MorphoSys scientist working in the company’s labs in Planegg
MorphoSys scientist working in the company’s labs in Planegg

Our Technologies

Antibody library Ylanthia®

Although there are several technologies currently available for the discovery of therapeutic antibodies, they can make this process difficult in two ways. Many antibody programs fail in later development due to inadequate biophysical properties – and if an antibody cannot be produced on a larger scale, or if other properties adversely affect its handling, the chances of successful commercialization decrease.

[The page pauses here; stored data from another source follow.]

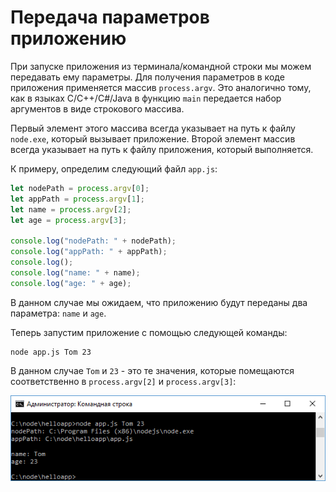 # Передача параметров приложению

При запуске приложения из терминала/командной строки мы можем передавать ему параметры. Для получения параметров в коде приложения применяется массив `process.argv`. Это аналогично тому, как в языках C/C++/C#/Java в функцию `main` передается набор аргументов в виде строкового массива.

Первый элемент этого массива всегда указывает на путь к файлу `node.exe`, который вызывает приложение. Второй элемент массив всегда указывает на путь к файлу приложения, который выполняется.

К примеру, определим следующий файл `app.js`:

```js
let nodePath = process.argv[0];
let appPath = process.argv[1];
let name = process.argv[2];
let age = process.argv[3];
 
console.log("nodePath: " + nodePath);
console.log("appPath: " + appPath);
console.log();
console.log("name: " + name);
console.log("age: " + age);
```

В данном случае мы ожидаем, что приложению будут переданы два параметра: `name` и `age`.

Теперь запустим приложение с помощью следующей команды:

```
node app.js Tom 23
```

В данном случае `Tom` и `23` - это те значения, которые помещаются соответственно в `process.argv[2]` и `process.argv[3]`:

![2.13.png](2.13.png) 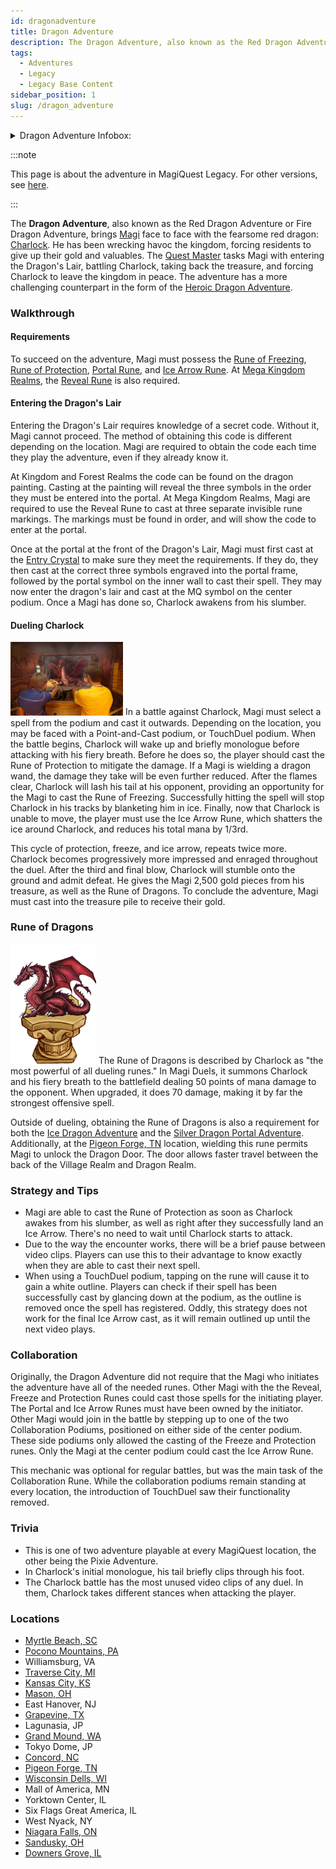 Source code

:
 ```yaml
---
id: dragonadventure
title: Dragon Adventure
description: The Dragon Adventure, also known as the Red Dragon Adventure or Fire Dragon Adventure, brings Magi face to face with the fearsome red dragon Charlock.
tags:
  - Adventures
  - Legacy
  - Legacy Base Content
sidebar_position: 1
slug: /dragon_adventure
---
```


<details>
  <summary>Dragon Adventure Infobox:</summary>
  | Dragon Adventure |
  | --- |
  | <img src="\img\Dragon_Adventure_Art.webp" alt="Dragon Adventure Art" width="270" hight="338"></img> |

  | General Information |  |
  | --- | --- |
  | Content Set | [Legacy Base Content](docs\Home.mdx) |
  | Adventure Giver | [Quest Master](docs\Home.mdx) |
  | Reward Giver | [Charlock](docs\Home.mdx) |
  | Prerequisites | - [Rune of Freezing](docs\Home.mdx) <br></br> - [Rune of Protection](docs\Home.mdx) <br></br> - [Portal Rune](docs\Home.mdx) <br></br> - [Ice Arrow Rune](docs\Home.mdx) <br></br> - [Reveal Rune](docs\Home.mdx) ([Myrtle Beach, SC](docs\Home.mdx) and Tokyo Dome, JP) |

  | Rewards |  |  |
  | --- | --- | --- |
  | ***Gold*** | ***XP*** | ***Rune*** |
  | 2500 <img src="\img\Gold.webp" alt="Gold Icon" width="24" hight="24"></img> | 500 <img src="\img\XP.webp" alt="XP Icon" width="24" hight="25"></img> | Rune of Dragons |

  | In Other Versions |  |
  | --- | --- |
  | [MagiQuest Chronicles](docs\Home.mdx) | [MagiQuest Plus](docs\Home.mdx) |
</details>

:::note

This page is about the adventure in MagiQuest Legacy. For other versions, see [here](docs\Home.mdx).

:::

The **Dragon Adventure**, also known as the Red Dragon Adventure or Fire Dragon Adventure, brings [Magi](docs\Info_About_MagiQuest\Magi.md) face to face with the fearsome red dragon: [Charlock](docs\Home.mdx). He has been wrecking havoc the kingdom, forcing residents to give up their gold and valuables. The [Quest Master](docs\Home.mdx) tasks Magi with entering the Dragon's Lair, battling Charlock, taking back the treasure, and forcing Charlock to leave the kingdom in peace. The adventure has a more challenging counterpart in the form of the [Heroic Dragon Adventure](docs\Adventures\Adventures_in_MagiQuest_Legacy\Heroic_Dragon_Adventure.md).

### Walkthrough

#### Requirements

To succeed on the adventure, Magi must possess the [Rune of Freezing](docs\Home.mdx), [Rune of Protection](docs\Home.mdx), [Portal Rune](docs\Home.mdx), and [Ice Arrow Rune](docs\Home.mdx). At [Mega Kingdom Realms](docs\Realm_Locations\index.mdx), the [Reveal Rune](docs\Home.mdx) is also required.

#### Entering the Dragon's Lair

Entering the Dragon's Lair requires knowledge of a secret code. Without it, Magi cannot proceed. The method of obtaining this code is different depending on the location. Magi are required to obtain the code each time they play the adventure, even if they already know it.

At Kingdom and Forest Realms the code can be found on the dragon painting. Casting at the painting will reveal the three symbols in the order they must be entered into the portal. At Mega Kingdom Realms, Magi are required to use the Reveal Rune to cast at three separate invisible rune markings. The markings must be found in order, and will show the code to enter at the portal.

Once at the portal at the front of the Dragon's Lair, Magi must first cast at the [Entry Crystal](docs\Home.mdx) to make sure they meet the requirements. If they do, they then cast at the correct three symbols engraved into the portal frame, followed by the portal symbol on the inner wall to cast their spell. They may now enter the dragon's lair and cast at the MQ symbol on the center podium. Once a Magi has done so, Charlock awakens from his slumber.

#### Dueling Charlock

<img src="\img\Charlock_Promo_Image.webp" alt="A duel against Charlock in Myrtle Beach, SC" width="180" hight="117"></img> In a battle against Charlock, Magi must select a spell from the podium and cast it outwards. Depending on the location, you may be faced with a Point-and-Cast podium, or TouchDuel podium. When the battle begins, Charlock will wake up and briefly monologue before attacking with his fiery breath. Before he does so, the player should cast the Rune of Protection to mitigate the damage. If a Magi is wielding a dragon wand, the damage they take will be even further reduced. After the flames clear, Charlock will lash his tail at his opponent, providing an opportunity for the Magi to cast the Rune of Freezing. Successfully hitting the spell will stop Charlock in his tracks by blanketing him in ice. Finally, now that Charlock is unable to move, the player must use the Ice Arrow Rune, which shatters the ice around Charlock, and reduces his total mana by 1/3rd.

This cycle of protection, freeze, and ice arrow, repeats twice more. Charlock becomes progressively more impressed and enraged throughout the duel. After the third and final blow, Charlock will stumble onto the ground and admit defeat. He gives the Magi 2,500 gold pieces from his treasure, as well as the Rune of Dragons. To conclude the adventure, Magi must cast into the treasure pile to receive their gold.

### Rune of Dragons

<img src="\img\Dragon_rune.webp" alt="The Dragon Rune" width="137" hight="192"></img> The Rune of Dragons is described by Charlock as "the most powerful of all dueling runes." In Magi Duels, it summons Charlock and his fiery breath to the battlefield dealing 50 points of mana damage to the opponent. When upgraded, it does 70 damage, making it by far the strongest offensive spell.

Outside of dueling, obtaining the Rune of Dragons is also a requirement for both the [Ice Dragon Adventure](docs\Home.mdx) and the [Silver Dragon Portal Adventure](docs\Home.mdx). Additionally, at the [Pigeon Forge, TN](docs\Home.mdx) location, wielding this rune permits Magi to unlock the Dragon Door. The door allows faster travel between the back of the Village Realm and Dragon Realm.

### Strategy and Tips

- Magi are able to cast the Rune of Protection as soon as Charlock awakes from his slumber, as well as right after they successfully land an Ice Arrow. There's no need to wait until Charlock starts to attack.
- Due to the way the encounter works, there will be a brief pause between video clips. Players can use this to their advantage to know exactly when they are able to cast their next spell.
- When using a TouchDuel podium, tapping on the rune will cause it to gain a white outline. Players can check if their spell has been successfully cast by glancing down at the podium, as the outline is removed once the spell has registered. Oddly, this strategy does not work for the final Ice Arrow cast, as it will remain outlined up until the next video plays.

### Collaboration

Originally, the Dragon Adventure did not require that the Magi who initiates the adventure have all of the needed runes. Other Magi with the the Reveal, Freeze and Protection Runes could cast those spells for the initiating player. The Portal and Ice Arrow Runes must have been owned by the initiator. Other Magi would join in the battle by stepping up to one of the two Collaboration Podiums, positioned on either side of the center podium. These side podiums only allowed the casting of the Freeze and Protection runes. Only the Magi at the center podium could cast the Ice Arrow Rune.

This mechanic was optional for regular battles, but was the main task of the Collaboration Rune. While the collaboration podiums remain standing at every location, the introduction of TouchDuel saw their functionality removed.

### Trivia

- This is one of two adventure playable at every MagiQuest location, the other being the Pixie Adventure.
- In Charlock's initial monologue, his tail briefly clips through his foot.
- The Charlock battle has the most unused video clips of any duel. In them, Charlock takes different stances when attacking the player.

### Locations

- [Myrtle Beach, SC](docs\Home.mdx)
- [Pocono Mountains, PA](docs\Home.mdx)
- Williamsburg, VA
- [Traverse City, MI](docs\Home.mdx)
- [Kansas City, KS](docs\Home.mdx)
- [Mason, OH](docs\Home.mdx)
- East Hanover, NJ
- [Grapevine, TX](docs\Home.mdx)
- Lagunasia, JP
- [Grand Mound, WA](docs\Home.mdx)
- Tokyo Dome, JP
- [Concord, NC](docs\Home.mdx)
- [Pigeon Forge, TN](docs\Home.mdx)
- [Wisconsin Dells, WI](docs\Home.mdx)
- Mall of America, MN
- Yorktown Center, IL
- Six Flags Great America, IL
- West Nyack, NY
- [Niagara Falls, ON](docs\Home.mdx)
- [Sandusky, OH](docs\Home.mdx)
- [Downers Grove, IL](docs\Home.mdx)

In addition, earlier technology generations fail to deliver antibodies against all possible targets (epitopes) of disease-relevant target molecules. A lack of structural diversity in the generation of antibodies means that not all possibilities to bind to a promising target molecule are exhausted and its role in the course of the disease is underestimated.

Ylanthia is a technology that has been specifically designed to overcome these hurdles, thereby going one step further than all current antibody technologies.

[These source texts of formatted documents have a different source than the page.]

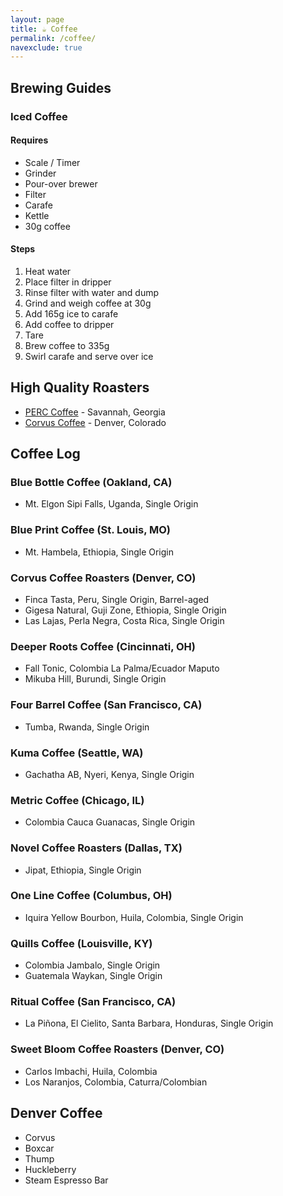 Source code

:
 ```yaml
---
layout: page
title: ☕️ Coffee
permalink: /coffee/
navexclude: true
---
```


## Brewing Guides

### Iced Coffee

#### Requires

* Scale / Timer
* Grinder
* Pour-over brewer
* Filter
* Carafe
* Kettle
* 30g coffee

#### Steps

1. Heat water
2. Place filter in dripper
3. Rinse filter with water and dump
4. Grind and weigh coffee at 30g
5. Add 165g ice to carafe
6. Add coffee to dripper
7. Tare
8. Brew coffee to 335g
9. Swirl carafe and serve over ice

## High Quality Roasters

* [PERC Coffee](https://perccoffee.com) - Savannah, Georgia
* [Corvus Coffee](https://www.corvuscoffee.com) - Denver, Colorado

## Coffee Log

### Blue Bottle Coffee (Oakland, CA)

* Mt. Elgon Sipi Falls, Uganda, Single Origin

### Blue Print Coffee (St. Louis, MO)

* Mt. Hambela, Ethiopia, Single Origin

### Corvus Coffee Roasters (Denver, CO)

* Finca Tasta, Peru, Single Origin, Barrel-aged
* Gigesa Natural, Guji Zone, Ethiopia, Single Origin
* Las Lajas, Perla Negra, Costa Rica, Single Origin

### Deeper Roots Coffee (Cincinnati, OH)

* Fall Tonic, Colombia La Palma/Ecuador Maputo
* Mikuba Hill, Burundi, Single Origin

### Four Barrel Coffee (San Francisco, CA)

* Tumba, Rwanda, Single Origin

### Kuma Coffee (Seattle, WA)

* Gachatha AB, Nyeri, Kenya, Single Origin

### Metric Coffee (Chicago, IL)

* Colombia Cauca Guanacas, Single Origin

### Novel Coffee Roasters (Dallas, TX)

* Jipat, Ethiopia, Single Origin

### One Line Coffee (Columbus, OH)

* Iquira Yellow Bourbon, Huila, Colombia, Single Origin

### Quills Coffee (Louisville, KY)

* Colombia Jambalo, Single Origin
* Guatemala Waykan, Single Origin

### Ritual Coffee (San Francisco, CA)

* La Piñona, El Cielito, Santa Barbara, Honduras, Single Origin

### Sweet Bloom Coffee Roasters (Denver, CO)

* Carlos Imbachi, Huila, Colombia
* Los Naranjos, Colombia, Caturra/Colombian

## Denver Coffee

* Corvus
* Boxcar
* Thump
* Huckleberry
* Steam Espresso Bar
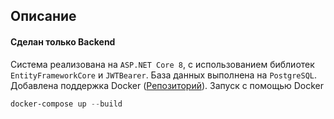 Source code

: ## Описание
#### Сделан только Backend
Система реализована на `ASP.NET Core 8`,  с использованием библиотек `EntityFrameworkCore` и `JWTBearer`. База данных выполнена на `PostgreSQL`. Добавлена поддержка Docker ([Репозиторий](https://hub.docker.com/r/serejamolodec/dripchip)). Запуск с помощью Docker
``` powershell
docker-compose up --build
```

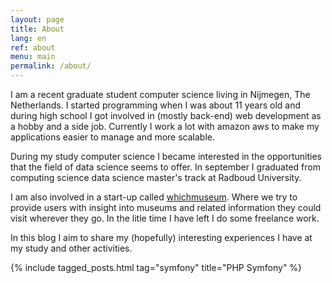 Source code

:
 ```yaml
---
layout: page
title: About
lang: en
ref: about
menu: main
permalink: /about/
---
```


I am a recent graduate student computer science living in Nijmegen, The Netherlands. I started programming when I was about 11 years old and during high school I got involved in (mostly back-end) web development as a hobby and a side job. Currently I work a lot with amazon aws to make my applications easier to manage and more scalable.

During my study computer science I became interested in the opportunities that the field of data science seems to offer. In september I graduated from computing science data science master's track at Radboud University. 

I am also involved in a start-up called [whichmuseum](https://whichmuseum.com). Where we try to provide users with insight into museums and related information they could visit wherever they go. In the litle time I have left I do some freelance work.

In this blog I aim to share my (hopefully) interesting experiences I have at my study and other activities.

{% include tagged_posts.html tag="symfony" title="PHP Symfony" %}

Antibody engineering and innovative antibody formats

For MorphoSys, the HuCAL® and Ylanthia technologies as well as our protein engineering capabilities form the basis of our next generation bi- and multispecific antibody platforms.

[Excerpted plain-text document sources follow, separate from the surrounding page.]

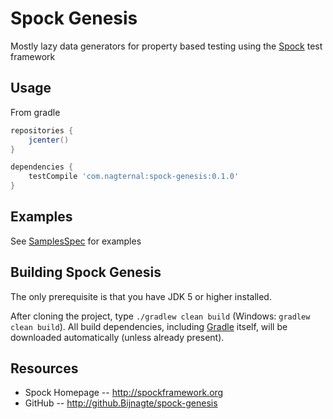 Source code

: Spock Genesis
===============
Mostly lazy data generators for property based testing using the [Spock](http://spockframework.org) test framework

Usage
-----
From gradle

```groovy
repositories {
    jcenter()
}

dependencies {
    testCompile 'com.nagternal:spock-genesis:0.1.0'
}
```
Examples
-----
See [SamplesSpec](./src/test/groovy/SamplesSpec.groovy) for examples

Building Spock Genesis
--------------
The only prerequisite is that you have JDK 5 or higher installed.

After cloning the project, type `./gradlew clean build` (Windows: `gradlew clean build`). All build dependencies,
including [Gradle](http://www.gradle.org) itself, will be downloaded automatically (unless already present).

Resources
---------
* Spock Homepage -- http://spockframework.org
* GitHub -- http://github.Bijnagte/spock-genesis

Bispecific antibodies (BsAbs) are proteins engineered to recognize two different targets at the same time. Such proteins with 'two-target' functionality can interfere with multiple surface receptors or receptor ligands. BsAbs can also place targets into close proximity, either to support protein complex formation on one cell, or to trigger contacts between cells. The most common type of BsAbs in development are so called T-cell-engaging (TCE) bispecific antibodies which trigger signaling of the CD3 surface receptor on T-cells and also bind to a second target protein on tumor cells, targeting and activating cytotoxic T-cells to eliminate cancer cells with one antibody molecule. These treatments make up about 45% of the bispecific pipeline and may become the next wave of novel antibody-based therapy with the potential to disrupt the current treatment paradigm in oncology.


In November 2020, MorphoSys and Cherry Biolabs, a spin-off from the University Hospital Würzburg, announced a licensing agreement granting MorphoSys the rights to apply Cherry Biolabs' innovative, multispecific Hemibody technology to six exclusive targets. This Hemibody technology, in combination with our antibody expertise and technologies, offers the potential to generate novel T-cell engaging (TCE) medicines with even higher precision and better safety profiles for the treatment of cancer patients. We intend to apply the Hemibody technology in the context of our CyCAT® Dual Targeting Concept to discover and advance novel Hemibody-based treatment options for patients with hematological and solid cancers.



Small molecule discovery engine - Modulation of epigenetic regulators

Our efforts have demonstrated that selective reprogramming of gene expression is a promising therapeutic approach – not only to induce cancer cell killing but also to enhance anti-tumor immunity.

Understanding the biological context

We have built a suite of tools – including a chemical probe library – that enables us to identify and validate epigenetic target biology. This library consists of selective small molecules that each inhibit the activity of a specific epigenetic regulator. In addition, we have also built libraries of genetic tools that help us understand the function of specific genes that encode epigenetic regulators. Using these tools allows us to identify epigenetic targets that, when inhibited, induce cancer cell death, sensitize tumor cells to an immune response, and reprogram immune-suppressive immune cells to enhance anti-tumor activity.

Development of small-molecule product candidates

Our small-molecule drug discovery engine is supported by our deep understanding of the writer, reader and eraser classes of epigenetic regulators. We have spent over ten years developing this understanding – and this knowledge, combined with our capabilities in assay development, biochemistry, compound screening, medicinal chemistry and structural biology, provides a strong platform to continue to develop small-molecule epigenetic inhibitors.